# [Records from a collection]
------------------------------------------------

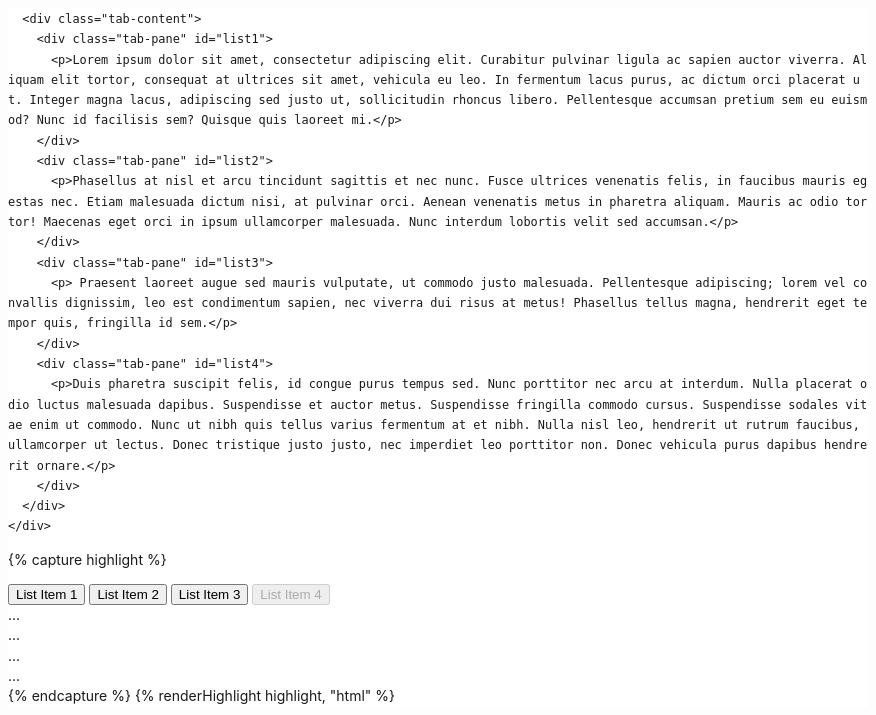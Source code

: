       <div class="tab-content">
        <div class="tab-pane" id="list1">
          <p>Lorem ipsum dolor sit amet, consectetur adipiscing elit. Curabitur pulvinar ligula ac sapien auctor viverra. Aliquam elit tortor, consequat at ultrices sit amet, vehicula eu leo. In fermentum lacus purus, ac dictum orci placerat ut. Integer magna lacus, adipiscing sed justo ut, sollicitudin rhoncus libero. Pellentesque accumsan pretium sem eu euismod? Nunc id facilisis sem? Quisque quis laoreet mi.</p>
        </div>
        <div class="tab-pane" id="list2">
          <p>Phasellus at nisl et arcu tincidunt sagittis et nec nunc. Fusce ultrices venenatis felis, in faucibus mauris egestas nec. Etiam malesuada dictum nisi, at pulvinar orci. Aenean venenatis metus in pharetra aliquam. Mauris ac odio tortor! Maecenas eget orci in ipsum ullamcorper malesuada. Nunc interdum lobortis velit sed accumsan.</p>
        </div>
        <div class="tab-pane" id="list3">
          <p> Praesent laoreet augue sed mauris vulputate, ut commodo justo malesuada. Pellentesque adipiscing; lorem vel convallis dignissim, leo est condimentum sapien, nec viverra dui risus at metus! Phasellus tellus magna, hendrerit eget tempor quis, fringilla id sem.</p>
        </div>
        <div class="tab-pane" id="list4">
          <p>Duis pharetra suscipit felis, id congue purus tempus sed. Nunc porttitor nec arcu at interdum. Nulla placerat odio luctus malesuada dapibus. Suspendisse et auctor metus. Suspendisse fringilla commodo cursus. Suspendisse sodales vitae enim ut commodo. Nunc ut nibh quis tellus varius fermentum at et nibh. Nulla nisl leo, hendrerit ut rutrum faucibus, ullamcorper ut lectus. Donec tristique justo justo, nec imperdiet leo porttitor non. Donec vehicula purus dapibus hendrerit ornare.</p>
        </div>
      </div>
    </div>
  </div>
</div>

{% capture highlight %}
<div class="row">
  <div class="col-md-4">
    <nav>
      <div class="list list-spaced list-ruled">
        <button type="button" class="list-item list-item-action" data-cfw="tab" data-cfw-tab-target="#list1">List Item 1</button>
        <button type="button" class="list-item list-item-action active" data-cfw="tab" data-cfw-tab-target="#list2">List Item 2</button>
        <button type="button" class="list-item list-item-action" data-cfw="tab" data-cfw-tab-target="#list3">List Item 3</button>
        <button type="button" class="list-item list-item-action" data-cfw="tab" data-cfw-tab-target="#list4" disabled>List Item 4</button>
      </div>
    </nav>
  </div>
  <div class="col-md-8">
    <div class="tab-content">
      <div class="tab-pane" id="list1">...</div>
      <div class="tab-pane" id="list2">...</div>
      <div class="tab-pane" id="list3">...</div>
      <div class="tab-pane" id="list4">...</div>
    </div>
  </div>
</div>
{% endcapture %}
{% renderHighlight highlight, "html" %}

------------------------------------------------

# [WHAT IS NEEDED]
A faithful, word-for-word version of the records above is needed, with no images in it.

# [TASK SOLUTION]
Source code

:       <div class="tab-content">
        <div class="tab-pane" id="list1">
          <p>Lorem ipsum dolor sit amet, consectetur adipiscing elit. Curabitur pulvinar ligula ac sapien auctor viverra. Aliquam elit tortor, consequat at ultrices sit amet, vehicula eu leo. In fermentum lacus purus, ac dictum orci placerat ut. Integer magna lacus, adipiscing sed justo ut, sollicitudin rhoncus libero. Pellentesque accumsan pretium sem eu euismod? Nunc id facilisis sem? Quisque quis laoreet mi.</p>
        </div>
        <div class="tab-pane" id="list2">
          <p>Phasellus at nisl et arcu tincidunt sagittis et nec nunc. Fusce ultrices venenatis felis, in faucibus mauris egestas nec. Etiam malesuada dictum nisi, at pulvinar orci. Aenean venenatis metus in pharetra aliquam. Mauris ac odio tortor! Maecenas eget orci in ipsum ullamcorper malesuada. Nunc interdum lobortis velit sed accumsan.</p>
        </div>
        <div class="tab-pane" id="list3">
          <p> Praesent laoreet augue sed mauris vulputate, ut commodo justo malesuada. Pellentesque adipiscing; lorem vel convallis dignissim, leo est condimentum sapien, nec viverra dui risus at metus! Phasellus tellus magna, hendrerit eget tempor quis, fringilla id sem.</p>
        </div>
        <div class="tab-pane" id="list4">
          <p>Duis pharetra suscipit felis, id congue purus tempus sed. Nunc porttitor nec arcu at interdum. Nulla placerat odio luctus malesuada dapibus. Suspendisse et auctor metus. Suspendisse fringilla commodo cursus. Suspendisse sodales vitae enim ut commodo. Nunc ut nibh quis tellus varius fermentum at et nibh. Nulla nisl leo, hendrerit ut rutrum faucibus, ullamcorper ut lectus. Donec tristique justo justo, nec imperdiet leo porttitor non. Donec vehicula purus dapibus hendrerit ornare.</p>
        </div>
      </div>
    </div>
  </div>
</div>

{% capture highlight %}
<div class="row">
  <div class="col-md-4">
    <nav>
      <div class="list list-spaced list-ruled">
        <button type="button" class="list-item list-item-action" data-cfw="tab" data-cfw-tab-target="#list1">List Item 1</button>
        <button type="button" class="list-item list-item-action active" data-cfw="tab" data-cfw-tab-target="#list2">List Item 2</button>
        <button type="button" class="list-item list-item-action" data-cfw="tab" data-cfw-tab-target="#list3">List Item 3</button>
        <button type="button" class="list-item list-item-action" data-cfw="tab" data-cfw-tab-target="#list4" disabled>List Item 4</button>
      </div>
    </nav>
  </div>
  <div class="col-md-8">
    <div class="tab-content">
      <div class="tab-pane" id="list1">...</div>
      <div class="tab-pane" id="list2">...</div>
      <div class="tab-pane" id="list3">...</div>
      <div class="tab-pane" id="list4">...</div>
    </div>
  </div>
</div>
{% endcapture %}
{% renderHighlight highlight, "html" %}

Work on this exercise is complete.